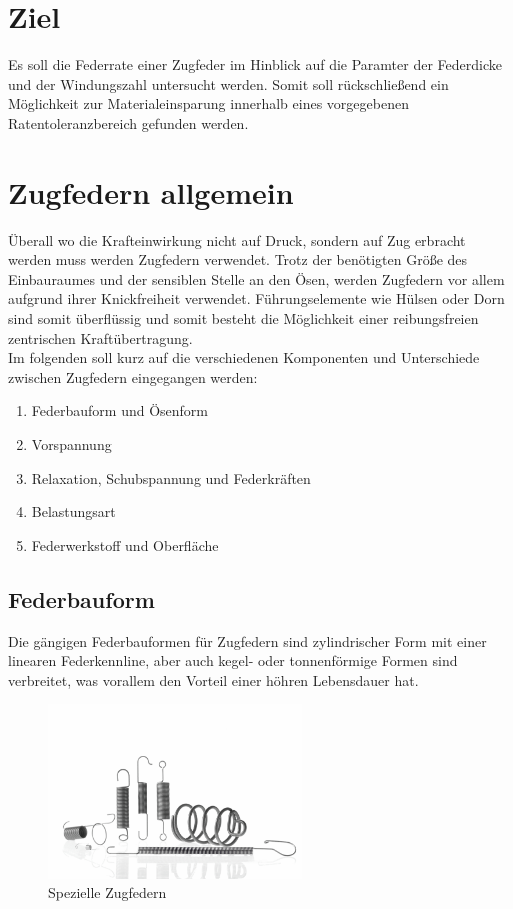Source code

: \newpage
\section*{Ziel}
Es soll die Federrate einer Zugfeder im Hinblick auf die Paramter der Federdicke und der Windungszahl
untersucht werden. Somit soll rückschließend ein Möglichkeit zur Materialeinsparung 
innerhalb eines vorgegebenen Ratentoleranzbereich gefunden werden.  

\section{Zugfedern allgemein}
Überall wo die Krafteinwirkung nicht auf Druck, sondern auf Zug erbracht werden muss
werden Zugfedern verwendet. Trotz der benötigten Größe des Einbauraumes und der sensiblen
Stelle an den Ösen, werden Zugfedern vor allem aufgrund ihrer Knickfreiheit verwendet.
Führungselemente wie Hülsen oder Dorn sind somit überflüssig und somit besteht die Möglichkeit
einer reibungsfreien zentrischen Kraftübertragung.\\
Im folgenden soll kurz auf die verschiedenen Komponenten und Unterschiede zwischen
Zugfedern eingegangen werden:
\begin{enumerate}
    \item Federbauform und Ösenform
    \item Vorspannung
    \item Relaxation, Schubspannung und Federkräften
    \item Belastungsart
    \item Federwerkstoff und Oberfläche
\end{enumerate}



\subsection{Federbauform}
Die gängigen Federbauformen für Zugfedern sind zylindrischer Form mit einer linearen
Federkennline, aber auch kegel- oder tonnenförmige Formen sind verbreitet, was vorallem
den Vorteil einer höhren Lebensdauer hat.
\begin{figure}[H]
    \centering
    \includegraphics[width=0.6\textwidth]{bilder/Input/zugfedern_spezial.jpg}
    \caption{Spezielle Zugfedern \cite{KompZ}}
\end{figure}



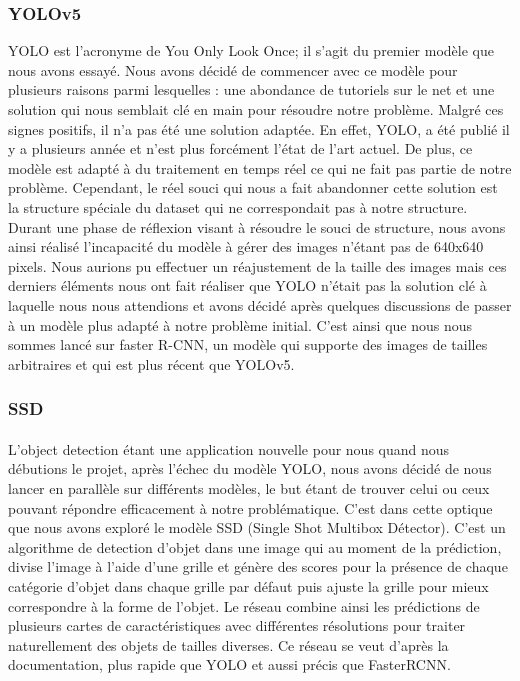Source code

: \subsubsection{YOLOv5}
YOLO est l'acronyme de You Only Look Once; il s'agit du premier modèle que nous avons essayé. Nous avons décidé de commencer avec ce modèle pour plusieurs raisons parmi lesquelles : une abondance de tutoriels sur le net et une solution qui nous semblait clé en main pour résoudre notre problème. Malgré ces signes positifs, il n’a pas été une solution adaptée. \newline
En effet, YOLO, a été publié il y a plusieurs année et n’est plus forcément l’état de l’art actuel. De plus, ce modèle est adapté à du traitement en temps réel ce qui ne fait pas partie de notre problème. Cependant, le réel souci qui nous a fait abandonner cette solution est la structure spéciale du dataset qui ne correspondait pas à notre structure. \newline 
Durant une phase de réflexion visant à résoudre le souci de structure, nous avons ainsi réalisé l’incapacité du modèle à gérer des images n’étant pas de 640x640 pixels. Nous aurions pu effectuer un réajustement de la taille des images mais ces derniers éléments nous ont fait réaliser que YOLO n’était pas la solution clé à laquelle nous nous attendions et avons décidé après quelques discussions de passer à un modèle plus adapté à notre problème initial. C'est ainsi que nous nous sommes lancé sur faster R-CNN, un modèle qui supporte des images de tailles arbitraires et qui est plus récent que YOLOv5.

\subsubsection{SSD}
\paragraph{} L'object detection étant une application nouvelle pour nous quand nous débutions le projet, après l'échec du modèle YOLO, nous avons décidé de nous lancer en parallèle sur différents modèles, le but étant de trouver celui ou ceux pouvant répondre efficacement à notre problématique. C'est dans cette optique que nous avons exploré le modèle SSD (Single Shot Multibox Détector). C'est un algorithme de detection d'objet dans une image qui au moment de la prédiction, divise l’image à l’aide d’une grille et génère des scores pour la présence de chaque catégorie d'objet dans chaque grille par défaut puis ajuste la grille pour mieux correspondre à la forme de l'objet. Le réseau combine ainsi les prédictions de plusieurs cartes de caractéristiques avec différentes résolutions pour traiter naturellement des objets de tailles diverses. Ce réseau se veut d'après la documentation, plus rapide que YOLO et aussi précis que FasterRCNN.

┄┄┄┄┄┄┄┄┄┄┄┄┄┄┄┄┄┄┄┄

# [What you will do]
Select and copy every line from the records that includes the word "newline".

# [Worked solution]
YOLO est l'acronyme de You Only Look Once; il s'agit du premier modèle que nous avons essayé. Nous avons décidé de commencer avec ce modèle pour plusieurs raisons parmi lesquelles : une abondance de tutoriels sur le net et une solution qui nous semblait clé en main pour résoudre notre problème. Malgré ces signes positifs, il n’a pas été une solution adaptée. \newline
En effet, YOLO, a été publié il y a plusieurs année et n’est plus forcément l’état de l’art actuel. De plus, ce modèle est adapté à du traitement en temps réel ce qui ne fait pas partie de notre problème. Cependant, le réel souci qui nous a fait abandonner cette solution est la structure spéciale du dataset qui ne correspondait pas à notre structure. \newline 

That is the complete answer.